━━━━━ DATA FOR THIS TASK ━━━━━

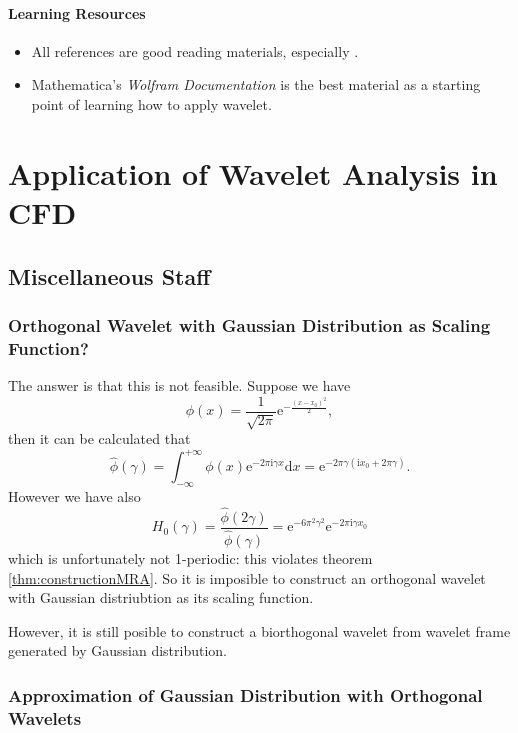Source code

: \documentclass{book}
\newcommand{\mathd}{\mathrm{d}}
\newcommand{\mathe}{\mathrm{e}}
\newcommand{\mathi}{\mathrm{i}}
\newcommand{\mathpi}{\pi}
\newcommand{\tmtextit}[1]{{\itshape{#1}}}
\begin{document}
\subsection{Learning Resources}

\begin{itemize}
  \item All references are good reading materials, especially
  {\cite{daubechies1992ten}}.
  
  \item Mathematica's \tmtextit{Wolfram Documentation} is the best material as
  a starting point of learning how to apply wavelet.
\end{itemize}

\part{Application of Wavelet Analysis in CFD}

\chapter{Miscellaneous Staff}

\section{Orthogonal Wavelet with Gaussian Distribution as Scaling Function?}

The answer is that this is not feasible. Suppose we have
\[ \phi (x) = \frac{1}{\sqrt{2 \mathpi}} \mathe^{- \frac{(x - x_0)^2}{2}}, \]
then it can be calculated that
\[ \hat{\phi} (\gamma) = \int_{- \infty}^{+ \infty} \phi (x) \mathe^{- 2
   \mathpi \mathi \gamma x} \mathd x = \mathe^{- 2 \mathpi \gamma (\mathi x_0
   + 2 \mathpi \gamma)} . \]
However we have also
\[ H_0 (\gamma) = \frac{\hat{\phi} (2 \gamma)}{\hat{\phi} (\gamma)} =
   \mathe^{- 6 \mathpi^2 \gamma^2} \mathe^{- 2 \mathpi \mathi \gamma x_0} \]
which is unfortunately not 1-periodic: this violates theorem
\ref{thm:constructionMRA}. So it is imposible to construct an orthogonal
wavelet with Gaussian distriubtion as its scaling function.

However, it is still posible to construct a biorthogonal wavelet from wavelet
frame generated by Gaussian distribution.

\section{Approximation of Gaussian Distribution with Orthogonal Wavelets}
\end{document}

━━━━━

== TRY IT ==
Reproduce exactly the entries from their first line through the line containing "which is unfortunately", including both, and omit any pictures.

== SOLUTION TO THIS TASK ==
Source code

: \documentclass{book}
\newcommand{\mathd}{\mathrm{d}}
\newcommand{\mathe}{\mathrm{e}}
\newcommand{\mathi}{\mathrm{i}}
\newcommand{\mathpi}{\pi}
\newcommand{\tmtextit}[1]{{\itshape{#1}}}
\begin{document}
\subsection{Learning Resources}

\begin{itemize}
  \item All references are good reading materials, especially
  {\cite{daubechies1992ten}}.
  
  \item Mathematica's \tmtextit{Wolfram Documentation} is the best material as
  a starting point of learning how to apply wavelet.
\end{itemize}

\part{Application of Wavelet Analysis in CFD}

\chapter{Miscellaneous Staff}

\section{Orthogonal Wavelet with Gaussian Distribution as Scaling Function?}

The answer is that this is not feasible. Suppose we have
\[ \phi (x) = \frac{1}{\sqrt{2 \mathpi}} \mathe^{- \frac{(x - x_0)^2}{2}}, \]
then it can be calculated that
\[ \hat{\phi} (\gamma) = \int_{- \infty}^{+ \infty} \phi (x) \mathe^{- 2
   \mathpi \mathi \gamma x} \mathd x = \mathe^{- 2 \mathpi \gamma (\mathi x_0
   + 2 \mathpi \gamma)} . \]
However we have also
\[ H_0 (\gamma) = \frac{\hat{\phi} (2 \gamma)}{\hat{\phi} (\gamma)} =
   \mathe^{- 6 \mathpi^2 \gamma^2} \mathe^{- 2 \mathpi \mathi \gamma x_0} \]
which is unfortunately not 1-periodic: this violates theorem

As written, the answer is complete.